Blogging has taken a backseat to the pressing need to care for my sick family this week. First Leslie, then Ava, then Steven, and finally George all battled a stomach virus that began last Friday and held on for days. Nichole (who only dropped by for a minute on Sunday) got it, too. David and I have been spared, thank God, and our dear ones seem to be on the mend--finally.
I know for certain that Steven's getting better because he found the strength to post a new blog tonight. It amused me because he expressed a sentiment that I've been pondering all week--namely, the vanity or possibly arrogance associated with blogging. Imagining that anybody would want to read what I think about infers a bit of audacity I suppose. And I loathe audacity--especially in the form of self-aggrandizement.
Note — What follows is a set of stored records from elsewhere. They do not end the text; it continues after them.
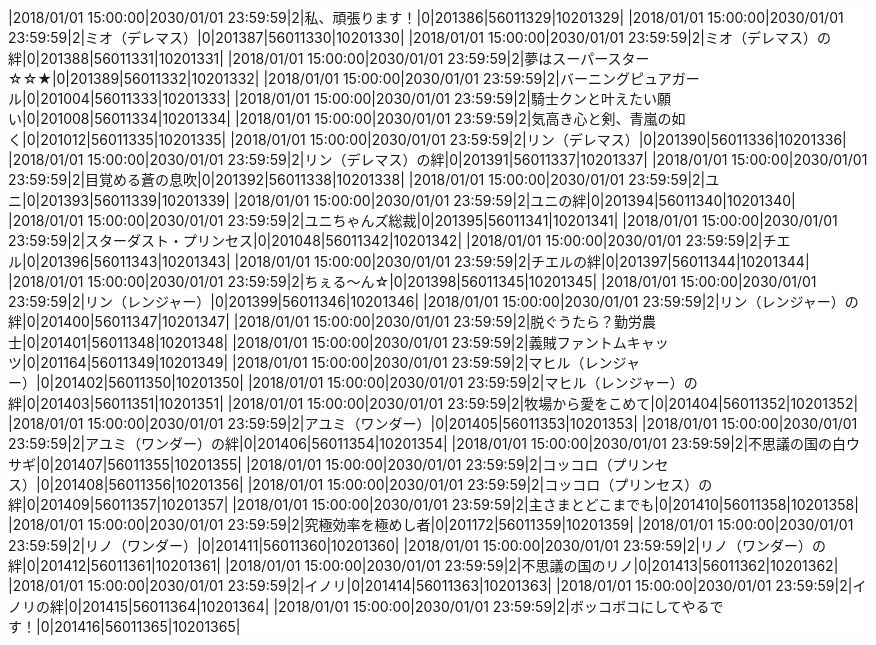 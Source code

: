 |2018/01/01 15:00:00|2030/01/01 23:59:59|2|私、頑張ります！|0|201386|56011329|10201329|
|2018/01/01 15:00:00|2030/01/01 23:59:59|2|ミオ（デレマス）|0|201387|56011330|10201330|
|2018/01/01 15:00:00|2030/01/01 23:59:59|2|ミオ（デレマス）の絆|0|201388|56011331|10201331|
|2018/01/01 15:00:00|2030/01/01 23:59:59|2|夢はスーパースター☆☆★|0|201389|56011332|10201332|
|2018/01/01 15:00:00|2030/01/01 23:59:59|2|バーニングピュアガール|0|201004|56011333|10201333|
|2018/01/01 15:00:00|2030/01/01 23:59:59|2|騎士クンと叶えたい願い|0|201008|56011334|10201334|
|2018/01/01 15:00:00|2030/01/01 23:59:59|2|気高き心と剣、青嵐の如く|0|201012|56011335|10201335|
|2018/01/01 15:00:00|2030/01/01 23:59:59|2|リン（デレマス）|0|201390|56011336|10201336|
|2018/01/01 15:00:00|2030/01/01 23:59:59|2|リン（デレマス）の絆|0|201391|56011337|10201337|
|2018/01/01 15:00:00|2030/01/01 23:59:59|2|目覚める蒼の息吹|0|201392|56011338|10201338|
|2018/01/01 15:00:00|2030/01/01 23:59:59|2|ユニ|0|201393|56011339|10201339|
|2018/01/01 15:00:00|2030/01/01 23:59:59|2|ユニの絆|0|201394|56011340|10201340|
|2018/01/01 15:00:00|2030/01/01 23:59:59|2|ユニちゃんズ総裁|0|201395|56011341|10201341|
|2018/01/01 15:00:00|2030/01/01 23:59:59|2|スターダスト・プリンセス|0|201048|56011342|10201342|
|2018/01/01 15:00:00|2030/01/01 23:59:59|2|チエル|0|201396|56011343|10201343|
|2018/01/01 15:00:00|2030/01/01 23:59:59|2|チエルの絆|0|201397|56011344|10201344|
|2018/01/01 15:00:00|2030/01/01 23:59:59|2|ちぇる～ん☆|0|201398|56011345|10201345|
|2018/01/01 15:00:00|2030/01/01 23:59:59|2|リン（レンジャー）|0|201399|56011346|10201346|
|2018/01/01 15:00:00|2030/01/01 23:59:59|2|リン（レンジャー）の絆|0|201400|56011347|10201347|
|2018/01/01 15:00:00|2030/01/01 23:59:59|2|脱ぐうたら？勤労農士|0|201401|56011348|10201348|
|2018/01/01 15:00:00|2030/01/01 23:59:59|2|義賊ファントムキャッツ|0|201164|56011349|10201349|
|2018/01/01 15:00:00|2030/01/01 23:59:59|2|マヒル（レンジャー）|0|201402|56011350|10201350|
|2018/01/01 15:00:00|2030/01/01 23:59:59|2|マヒル（レンジャー）の絆|0|201403|56011351|10201351|
|2018/01/01 15:00:00|2030/01/01 23:59:59|2|牧場から愛をこめて|0|201404|56011352|10201352|
|2018/01/01 15:00:00|2030/01/01 23:59:59|2|アユミ（ワンダー）|0|201405|56011353|10201353|
|2018/01/01 15:00:00|2030/01/01 23:59:59|2|アユミ（ワンダー）の絆|0|201406|56011354|10201354|
|2018/01/01 15:00:00|2030/01/01 23:59:59|2|不思議の国の白ウサギ|0|201407|56011355|10201355|
|2018/01/01 15:00:00|2030/01/01 23:59:59|2|コッコロ（プリンセス）|0|201408|56011356|10201356|
|2018/01/01 15:00:00|2030/01/01 23:59:59|2|コッコロ（プリンセス）の絆|0|201409|56011357|10201357|
|2018/01/01 15:00:00|2030/01/01 23:59:59|2|主さまとどこまでも|0|201410|56011358|10201358|
|2018/01/01 15:00:00|2030/01/01 23:59:59|2|究極効率を極めし者|0|201172|56011359|10201359|
|2018/01/01 15:00:00|2030/01/01 23:59:59|2|リノ（ワンダー）|0|201411|56011360|10201360|
|2018/01/01 15:00:00|2030/01/01 23:59:59|2|リノ（ワンダー）の絆|0|201412|56011361|10201361|
|2018/01/01 15:00:00|2030/01/01 23:59:59|2|不思議の国のリノ|0|201413|56011362|10201362|
|2018/01/01 15:00:00|2030/01/01 23:59:59|2|イノリ|0|201414|56011363|10201363|
|2018/01/01 15:00:00|2030/01/01 23:59:59|2|イノリの絆|0|201415|56011364|10201364|
|2018/01/01 15:00:00|2030/01/01 23:59:59|2|ボッコボコにしてやるです！|0|201416|56011365|10201365|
But still, I blog.
The truth is, I have no idea if anyone reads what I write and I doubt that anything I blog about is going to mean a hill of beans to anyone except my closest friends and family. That said, my personal goal is to record thoughts and events that are important to me so that my grandchildren's children will possibly have a sense of who their old granny was.
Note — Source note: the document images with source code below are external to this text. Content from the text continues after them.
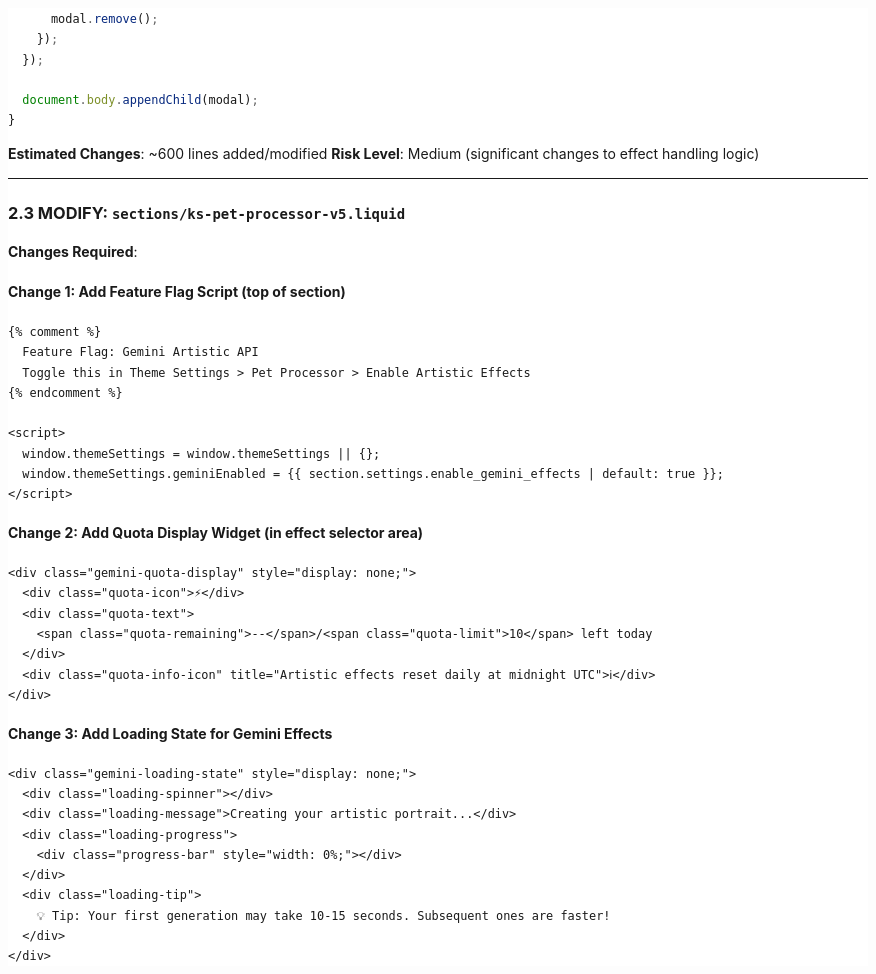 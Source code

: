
 ```javascript
      modal.remove();
    });
  });

  document.body.appendChild(modal);
}
```

**Estimated Changes**: ~600 lines added/modified
**Risk Level**: Medium (significant changes to effect handling logic)

---

### 2.3 MODIFY: `sections/ks-pet-processor-v5.liquid`

**Changes Required**:

#### Change 1: Add Feature Flag Script (top of section)
```liquid
{% comment %}
  Feature Flag: Gemini Artistic API
  Toggle this in Theme Settings > Pet Processor > Enable Artistic Effects
{% endcomment %}

<script>
  window.themeSettings = window.themeSettings || {};
  window.themeSettings.geminiEnabled = {{ section.settings.enable_gemini_effects | default: true }};
</script>
```

#### Change 2: Add Quota Display Widget (in effect selector area)
```liquid
<div class="gemini-quota-display" style="display: none;">
  <div class="quota-icon">⚡</div>
  <div class="quota-text">
    <span class="quota-remaining">--</span>/<span class="quota-limit">10</span> left today
  </div>
  <div class="quota-info-icon" title="Artistic effects reset daily at midnight UTC">ℹ️</div>
</div>
```

#### Change 3: Add Loading State for Gemini Effects
```liquid
<div class="gemini-loading-state" style="display: none;">
  <div class="loading-spinner"></div>
  <div class="loading-message">Creating your artistic portrait...</div>
  <div class="loading-progress">
    <div class="progress-bar" style="width: 0%;"></div>
  </div>
  <div class="loading-tip">
    💡 Tip: Your first generation may take 10-15 seconds. Subsequent ones are faster!
  </div>
</div>
```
Anyway, I've forgotten how to write with a pen. I have become a computer keyboard writer-junkie. For me, handwritten journaling has gone the way of the rotary phone. So, vanity of vanities, I will blog-on.
i feel the same way about blogging...anytime i find out someone is reading my blog i feel weird at first; for me blogging is a way to have a "baby book"...i try to forget about an audience (if i remembered i would care more about punctuation and capitalization and proper grammar--the english degree would take over!) keep blogging---it's not audacious; it's self-preservation!